RECORDS

────────────────

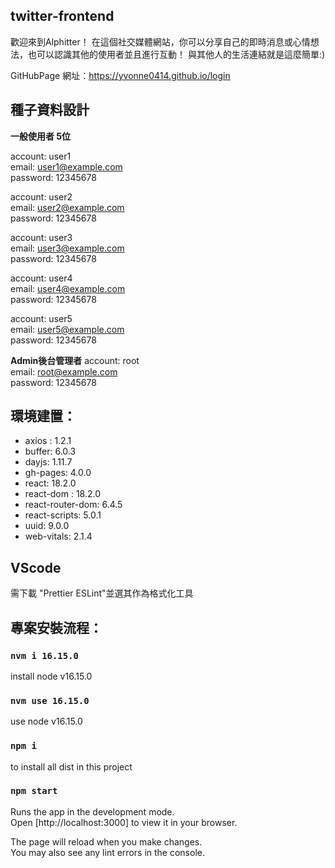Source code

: ## twitter-frontend
歡迎來到Alphitter！
在這個社交媒體網站，你可以分享自己的即時消息或心情想法，也可以認識其他的使用者並且進行互動！
與其他人的生活連結就是這麼簡單:)

GitHubPage 網址：https://yvonne0414.github.io/login

## 種子資料設計  
**一般使用者 5位** 

account: user1   
email: user1@example.com  
password: 12345678  

account: user2  
email: user2@example.com  
password: 12345678  

account: user3  
email: user3@example.com  
password: 12345678  

account: user4  
email: user4@example.com  
password: 12345678  

account: user5  
email: user5@example.com  
password: 12345678  

**Admin後台管理者**
account: root  
email: root@example.com  
password: 12345678  


## 環境建置：
 * axios : 1.2.1
 * buffer: 6.0.3
 * dayjs: 1.11.7
 * gh-pages: 4.0.0
 * react: 18.2.0
 * react-dom : 18.2.0
 * react-router-dom: 6.4.5
 * react-scripts: 5.0.1
 * uuid: 9.0.0
 * web-vitals: 2.1.4


## VScode 
需下載 "Prettier ESLint"並選其作為格式化工具


## 專案安裝流程：

### `nvm i 16.15.0`

install node v16.15.0

### `nvm use 16.15.0`

use node v16.15.0

### `npm i`

to install all dist in this project

### `npm start`

Runs the app in the development mode.\
Open [http://localhost:3000] to view it in your browser.

The page will reload when you make changes.\
You may also see any lint errors in the console.
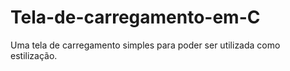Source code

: # Tela-de-carregamento-em-C
Uma tela de carregamento simples para poder ser utilizada como estilização.
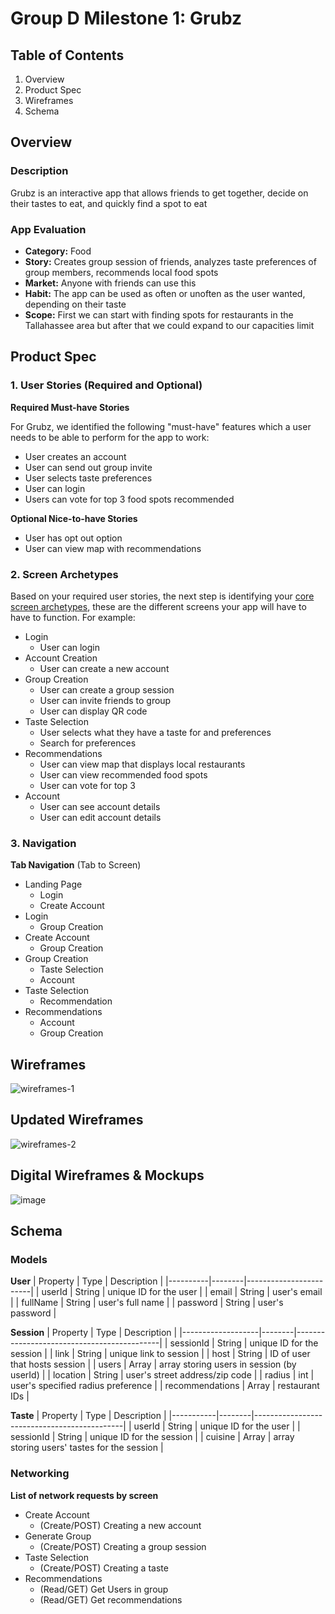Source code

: # Group D Milestone 1: Grubz

## Table of Contents

1. Overview
2. Product Spec
3. Wireframes
4. Schema


## Overview

### Description

Grubz is an interactive app that allows friends to get together, decide on their tastes to eat, and quickly find a spot to eat

### App Evaluation
- **Category:** Food
- **Story:** Creates group session of friends, analyzes taste preferences of group members, recommends local food spots
- **Market:** Anyone with friends can use this
- **Habit:** The app can be used as often or unoften as the user wanted, depending on their taste
- **Scope:** First we can start with finding spots for restaurants in the Tallahassee area but after that we could expand to our capacities limit


## Product Spec

### 1. User Stories (Required and Optional)
**Required Must-have Stories**

For Grubz, we identified the following "must-have" features which a user needs to be able to perform for the app to work:

- User creates an account
- User can send out group invite
- User selects taste preferences
- User can login
- Users can vote for top 3 food spots recommended

**Optional Nice-to-have Stories**

- User has opt out option
- User can view map with recommendations

### 2. Screen Archetypes

Based on your required user stories, the next step is identifying your [core screen archetypes](https://guides.codepath.com/android/Mobile-Screen-Archetypes), these are the different screens your app will have to have to function. For example:

- Login
    - User can login
- Account Creation
    - User can create a new account
- Group Creation
    - User can create a group session
    - User can invite friends to group
    - User can display QR code
- Taste Selection
    - User selects what they have a taste for and preferences
    - Search for preferences
- Recommendations
    - User can view map that displays local restaurants
    - User can view recommended food spots
    - User can vote for top 3
- Account
    - User can see account details
    - User can edit account details

### 3. Navigation

**Tab Navigation** (Tab to Screen)

- Landing Page
    - Login
    - Create Account
- Login
    - Group Creation
- Create Account
    - Group Creation
- Group Creation
    - Taste Selection
    - Account
- Taste Selection
    - Recommendation
- Recommendations
    - Account
    - Group Creation


## Wireframes
![wireframes-1](https://user-images.githubusercontent.com/91871697/193975039-84436257-51c3-4ec9-942f-b2a227eac83d.png)


## Updated Wireframes
![wireframes-2](https://user-images.githubusercontent.com/92326654/202339861-744e577f-abc0-452c-a62f-bf3503405d42.jpeg)


## Digital Wireframes & Mockups
![image](https://user-images.githubusercontent.com/91871697/193973814-964fa898-47f9-4add-b178-f5f8f5d57f55.png)


## Schema

### Models

**User**
| Property | Type   | Description            |
|----------|--------|------------------------|
| userId   | String | unique ID for the user |
| email    | String | user's email           |
| fullName | String | user's full name       |
| password | String | user's password        |

**Session**
| Property          | Type   | Description                                |
|-------------------|--------|--------------------------------------------|
| sessionId         | String | unique ID for the session                  |
| link              | String | unique link to session                     |
| host              | String | ID of user that hosts session              |
| users             | Array  | array storing users in session (by userId) |
| location          | String | user's street address/zip code             |
| radius            | int    | user's specified radius preference         |
| recommendations   | Array  | restaurant IDs                             |

**Taste**
| Property  | Type   | Description                                 |
|-----------|--------|---------------------------------------------|
| userId    | String | unique ID for the user                      |
| sessionId | String | unique ID for the session                   |
| cuisine   | Array  | array storing users' tastes for the session |

### Networking

**List of network requests by screen**

- Create Account
    - (Create/POST) Creating a new account
- Generate Group
    - (Create/POST) Creating a group session
- Taste Selection
    - (Create/POST) Creating a taste
- Recommendations
    - (Read/GET) Get Users in group
    - (Read/GET) Get recommendations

────────────────

Pictures are to be left out. Everything else in the records above gets repeated exactly.

RESPONSE BOX
Source code

: ## twitter-frontend
歡迎來到Alphitter！
在這個社交媒體網站，你可以分享自己的即時消息或心情想法，也可以認識其他的使用者並且進行互動！
與其他人的生活連結就是這麼簡單:)

GitHubPage 網址：https://yvonne0414.github.io/login

## 種子資料設計  
**一般使用者 5位** 

account: user1   
email: user1@example.com  
password: 12345678  

account: user2  
email: user2@example.com  
password: 12345678  

account: user3  
email: user3@example.com  
password: 12345678  

account: user4  
email: user4@example.com  
password: 12345678  

account: user5  
email: user5@example.com  
password: 12345678  

**Admin後台管理者**
account: root  
email: root@example.com  
password: 12345678  


## 環境建置：
 * axios : 1.2.1
 * buffer: 6.0.3
 * dayjs: 1.11.7
 * gh-pages: 4.0.0
 * react: 18.2.0
 * react-dom : 18.2.0
 * react-router-dom: 6.4.5
 * react-scripts: 5.0.1
 * uuid: 9.0.0
 * web-vitals: 2.1.4


## VScode 
需下載 "Prettier ESLint"並選其作為格式化工具


## 專案安裝流程：

### `nvm i 16.15.0`

install node v16.15.0

### `nvm use 16.15.0`

use node v16.15.0

### `npm i`

to install all dist in this project

### `npm start`

Runs the app in the development mode.\
Open [http://localhost:3000] to view it in your browser.

The page will reload when you make changes.\
You may also see any lint errors in the console.
Source code

: # Tela-de-carregamento-em-C
Uma tela de carregamento simples para poder ser utilizada como estilização.
Source code

: # Group D Milestone 1: Grubz

## Table of Contents

1. Overview
2. Product Spec
3. Wireframes
4. Schema


## Overview

### Description

Grubz is an interactive app that allows friends to get together, decide on their tastes to eat, and quickly find a spot to eat

### App Evaluation
- **Category:** Food
- **Story:** Creates group session of friends, analyzes taste preferences of group members, recommends local food spots
- **Market:** Anyone with friends can use this
- **Habit:** The app can be used as often or unoften as the user wanted, depending on their taste
- **Scope:** First we can start with finding spots for restaurants in the Tallahassee area but after that we could expand to our capacities limit


## Product Spec

### 1. User Stories (Required and Optional)
**Required Must-have Stories**

For Grubz, we identified the following "must-have" features which a user needs to be able to perform for the app to work:

- User creates an account
- User can send out group invite
- User selects taste preferences
- User can login
- Users can vote for top 3 food spots recommended

**Optional Nice-to-have Stories**

- User has opt out option
- User can view map with recommendations

### 2. Screen Archetypes

Based on your required user stories, the next step is identifying your [core screen archetypes](https://guides.codepath.com/android/Mobile-Screen-Archetypes), these are the different screens your app will have to have to function. For example:

- Login
    - User can login
- Account Creation
    - User can create a new account
- Group Creation
    - User can create a group session
    - User can invite friends to group
    - User can display QR code
- Taste Selection
    - User selects what they have a taste for and preferences
    - Search for preferences
- Recommendations
    - User can view map that displays local restaurants
    - User can view recommended food spots
    - User can vote for top 3
- Account
    - User can see account details
    - User can edit account details

### 3. Navigation

**Tab Navigation** (Tab to Screen)

- Landing Page
    - Login
    - Create Account
- Login
    - Group Creation
- Create Account
    - Group Creation
- Group Creation
    - Taste Selection
    - Account
- Taste Selection
    - Recommendation
- Recommendations
    - Account
    - Group Creation


## Wireframes
![wireframes-1](https://user-images.githubusercontent.com/91871697/193975039-84436257-51c3-4ec9-942f-b2a227eac83d.png)


## Updated Wireframes
![wireframes-2](https://user-images.githubusercontent.com/92326654/202339861-744e577f-abc0-452c-a62f-bf3503405d42.jpeg)


## Digital Wireframes & Mockups
![image](https://user-images.githubusercontent.com/91871697/193973814-964fa898-47f9-4add-b178-f5f8f5d57f55.png)


## Schema

### Models

**User**
| Property | Type   | Description            |
|----------|--------|------------------------|
| userId   | String | unique ID for the user |
| email    | String | user's email           |
| fullName | String | user's full name       |
| password | String | user's password        |

**Session**
| Property          | Type   | Description                                |
|-------------------|--------|--------------------------------------------|
| sessionId         | String | unique ID for the session                  |
| link              | String | unique link to session                     |
| host              | String | ID of user that hosts session              |
| users             | Array  | array storing users in session (by userId) |
| location          | String | user's street address/zip code             |
| radius            | int    | user's specified radius preference         |
| recommendations   | Array  | restaurant IDs                             |

**Taste**
| Property  | Type   | Description                                 |
|-----------|--------|---------------------------------------------|
| userId    | String | unique ID for the user                      |
| sessionId | String | unique ID for the session                   |
| cuisine   | Array  | array storing users' tastes for the session |

### Networking

**List of network requests by screen**

- Create Account
    - (Create/POST) Creating a new account
- Generate Group
    - (Create/POST) Creating a group session
- Taste Selection
    - (Create/POST) Creating a taste
- Recommendations
    - (Read/GET) Get Users in group
    - (Read/GET) Get recommendations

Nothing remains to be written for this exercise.